Pathophysiological changes of gram-negative bacterial infection can be reproduced by a synthetic peptide mimicking loop L7 sequence of Haemophilus influenzae porin

Several in vivo models have been used to dissect the molecular mechanisms that contribute to activate the coagulation and fibrinolytic systems by bacteria and bacterial products but many aspects remain poorly understood. In this study we examined the in vivo effect of the synthetic peptide corresponding to loop L7 from Haemophilus influenzae type b (Hib) porin to evaluate its role on the coagulative/fibrinolytic cascade and the circulating markers of endothelial injury. Plasma was obtained from rats injected intravenously with loop L7, Hib porin or a scrambled peptide and tested for fragment 1+2 (F1+2), tissue-type plasminogen activator (tPA), plasminogen activator inhibitor type I (PAI-1) antigen, von Willebrand factor (vWF) and soluble E-selectin (sE-selectin).
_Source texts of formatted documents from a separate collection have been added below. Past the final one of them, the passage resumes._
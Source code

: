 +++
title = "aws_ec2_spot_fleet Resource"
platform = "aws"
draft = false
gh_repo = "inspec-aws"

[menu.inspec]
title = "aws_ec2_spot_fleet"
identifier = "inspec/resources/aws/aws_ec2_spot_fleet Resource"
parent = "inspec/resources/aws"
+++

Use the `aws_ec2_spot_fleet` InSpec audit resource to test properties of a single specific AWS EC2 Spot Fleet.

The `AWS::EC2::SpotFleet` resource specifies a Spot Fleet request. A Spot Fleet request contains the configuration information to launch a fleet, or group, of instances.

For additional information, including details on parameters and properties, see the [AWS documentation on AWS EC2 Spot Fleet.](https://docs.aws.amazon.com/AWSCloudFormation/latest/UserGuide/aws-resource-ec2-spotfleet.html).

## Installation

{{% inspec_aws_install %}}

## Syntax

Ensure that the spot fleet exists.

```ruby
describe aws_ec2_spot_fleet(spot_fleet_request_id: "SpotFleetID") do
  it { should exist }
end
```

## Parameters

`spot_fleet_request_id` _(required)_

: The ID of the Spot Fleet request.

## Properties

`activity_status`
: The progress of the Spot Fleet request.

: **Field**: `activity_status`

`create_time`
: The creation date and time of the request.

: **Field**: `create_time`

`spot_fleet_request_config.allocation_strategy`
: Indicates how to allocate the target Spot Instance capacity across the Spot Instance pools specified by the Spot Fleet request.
The coagulative/fibrinolytic cascade was impaired as shown by PAI-1 level increased. Concomitantly, E-selectin, a marker of endothelial injury, was also significantly elevated. In addition either loop L7 or Hib porin injection induced hyperglycaemia and inflammatory cytokine production. The data were correlated with hemodynamic functions. The results indicate that loop L7 plays an essential role in the pathophysiologic events observed during gram-negative infection. These findings may have implications for the development of alternative therapies to counteract excessive inflammatory responses during septic shock.